The Council’s planners have not refused permission for him to put solar panels on his roof – they are working with him to find a compromise that allows him to pursue his very laudable aim of producing his own electricity, but in a way that also preserves our heritage.
That said, Graeme Maughan is quite right to say the planning system currently hinders residents who wish to produce electricity, and this is currently under review, both nationally and locally (The heat is on over carbon emissions, May 17).
But there will always be a tension between sustainability and conservation, and environmentalists need to recognise that.
Cllr Andrew Mennear (Con) writes that “the analysis in the [Task Force] report shows that you should tackle climate change by addressing big chunks rather than looking at individual homeowners’ behaviour”, (The heat is on over carbon emissions, May 17). In terms of energy generation that’s right – which is why we have proposed turning our housing estates into energy hubs to supply heat, power and cooling to the surrounding neighbourhood.
But an equally big win would be to install energy efficiency measures in our private and rental housing stock. That’s what the green audits idea is aimed at.
For some people – the better off – the private sector will supply green audits. But for many, an expensive audit will be a disincentive to action.
That’s why the Task Force feels that offering on-site green audits which give residents hard information about what they can do, which companies can help them and what grants are available, would be money well spent in terms of the battle against climate change.

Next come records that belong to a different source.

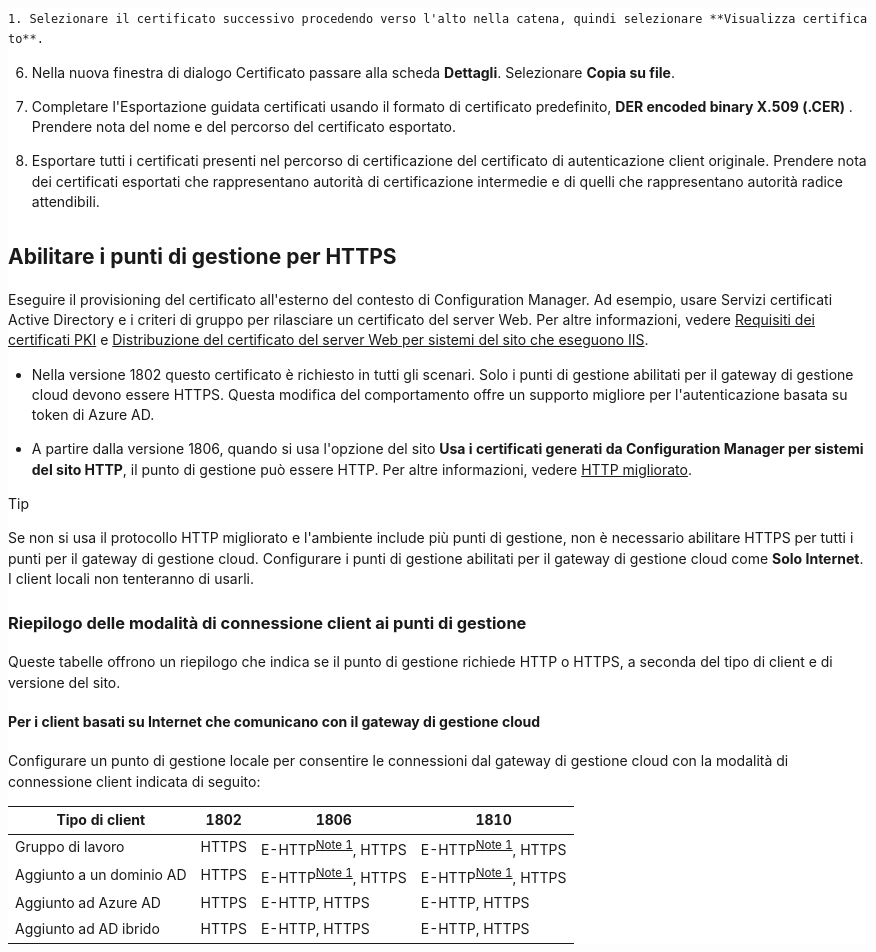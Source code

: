     1. Selezionare il certificato successivo procedendo verso l'alto nella catena, quindi selezionare **Visualizza certificato**.  

6. Nella nuova finestra di dialogo Certificato passare alla scheda **Dettagli**. Selezionare **Copia su file**.  

7. Completare l'Esportazione guidata certificati usando il formato di certificato predefinito, **DER encoded binary X.509 (.CER)** . Prendere nota del nome e del percorso del certificato esportato.  

8. Esportare tutti i certificati presenti nel percorso di certificazione del certificato di autenticazione client originale. Prendere nota dei certificati esportati che rappresentano autorità di certificazione intermedie e di quelli che rappresentano autorità radice attendibili.  


## <a name="bkmk_mphttps"></a> Abilitare i punti di gestione per HTTPS

Eseguire il provisioning del certificato all'esterno del contesto di Configuration Manager. Ad esempio, usare Servizi certificati Active Directory e i criteri di gruppo per rilasciare un certificato del server Web. Per altre informazioni, vedere [Requisiti dei certificati PKI](/sccm/core/plan-design/network/pki-certificate-requirements) e [Distribuzione del certificato del server Web per sistemi del sito che eseguono IIS](/sccm/core/plan-design/network/example-deployment-of-pki-certificates#BKMK_webserver2008_cm2012).

- Nella versione 1802 questo certificato è richiesto in tutti gli scenari. Solo i punti di gestione abilitati per il gateway di gestione cloud devono essere HTTPS. Questa modifica del comportamento offre un supporto migliore per l'autenticazione basata su token di Azure AD.  

- A partire dalla versione 1806, quando si usa l'opzione del sito **Usa i certificati generati da Configuration Manager per sistemi del sito HTTP**, il punto di gestione può essere HTTP. Per altre informazioni, vedere [HTTP migliorato](/sccm/core/plan-design/hierarchy/enhanced-http).

> [!Tip]  
> Se non si usa il protocollo HTTP migliorato e l'ambiente include più punti di gestione, non è necessario abilitare HTTPS per tutti i punti per il gateway di gestione cloud. Configurare i punti di gestione abilitati per il gateway di gestione cloud come **Solo Internet**. I client locali non tenteranno di usarli.

### <a name="management-point-client-connection-mode-summary"></a>Riepilogo delle modalità di connessione client ai punti di gestione

Queste tabelle offrono un riepilogo che indica se il punto di gestione richiede HTTP o HTTPS, a seconda del tipo di client e di versione del sito.

#### <a name="for-internet-based-clients-communicating-with-the-cloud-management-gateway"></a>Per i client basati su Internet che comunicano con il gateway di gestione cloud

Configurare un punto di gestione locale per consentire le connessioni dal gateway di gestione cloud con la modalità di connessione client indicata di seguito:

| Tipo di client   | 1802  | 1806        | 1810        |
|------------------|-------|-------------|-------------|
| Gruppo di lavoro        | HTTPS | E-HTTP<sup>[Note 1](#bkmk_note1)</sup>, HTTPS | E-HTTP<sup>[Note 1](#bkmk_note1)</sup>, HTTPS |
| Aggiunto a un dominio AD | HTTPS | E-HTTP<sup>[Note 1](#bkmk_note1)</sup>, HTTPS | E-HTTP<sup>[Note 1](#bkmk_note1)</sup>, HTTPS |
| Aggiunto ad Azure AD  | HTTPS | E-HTTP, HTTPS | E-HTTP, HTTPS |
| Aggiunto ad AD ibrido    | HTTPS | E-HTTP, HTTPS | E-HTTP, HTTPS |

Finally, Sean Thompson writes that I haven’t “got much to boast about” in terms of the Council’s recycling record (The heat is on over carbon emissions, May 17). To be honest I don’t think many Councils have much to boast about when it comes to recycling. That’s because the government sets us Soviet-style tonnage targets, which virtually guarantees that the recycling we do has little clear environmental value. No account is taken of the energy used in the recycling process, which is crazy.

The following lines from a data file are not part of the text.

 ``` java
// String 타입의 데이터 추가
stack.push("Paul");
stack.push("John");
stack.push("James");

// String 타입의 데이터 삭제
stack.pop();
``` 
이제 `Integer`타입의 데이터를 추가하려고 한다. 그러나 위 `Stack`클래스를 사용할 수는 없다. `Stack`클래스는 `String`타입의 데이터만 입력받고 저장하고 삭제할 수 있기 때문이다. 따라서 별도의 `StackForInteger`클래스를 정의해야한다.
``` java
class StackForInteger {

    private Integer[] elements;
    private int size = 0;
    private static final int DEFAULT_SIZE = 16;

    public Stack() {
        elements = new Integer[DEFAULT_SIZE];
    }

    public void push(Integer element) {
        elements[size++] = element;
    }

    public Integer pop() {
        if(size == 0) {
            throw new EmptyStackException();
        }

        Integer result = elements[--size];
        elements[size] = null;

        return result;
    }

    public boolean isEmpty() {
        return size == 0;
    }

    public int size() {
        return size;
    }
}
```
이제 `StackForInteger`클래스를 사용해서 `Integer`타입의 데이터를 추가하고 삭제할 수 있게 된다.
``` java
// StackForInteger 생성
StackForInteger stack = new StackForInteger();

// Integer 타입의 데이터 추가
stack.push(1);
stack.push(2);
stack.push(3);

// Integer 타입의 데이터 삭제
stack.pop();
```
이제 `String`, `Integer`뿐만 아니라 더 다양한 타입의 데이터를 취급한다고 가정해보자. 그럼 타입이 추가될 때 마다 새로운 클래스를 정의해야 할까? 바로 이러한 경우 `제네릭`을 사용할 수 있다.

That’s why we’ve called for an audit of our recycling and of best practice elsewhere so that in the future we do what’s good for the environment rather than what’s good for our tonnage targets. Of course, if we really want to do some environmental good, then recycling is the wrong place to start.
We really need to be thinking much harder about how we can all reduce the amount of waste we produce.
If we all refused plastic bags in supermarkets, if we left excess packaging at the till for shops to deal with as they do in Germany, if we re-used as much as possible just like our grandparents did, if we composted our food and garden waste and paper – if we did all that, then you’d find that a household of four would produce hardly any waste at all.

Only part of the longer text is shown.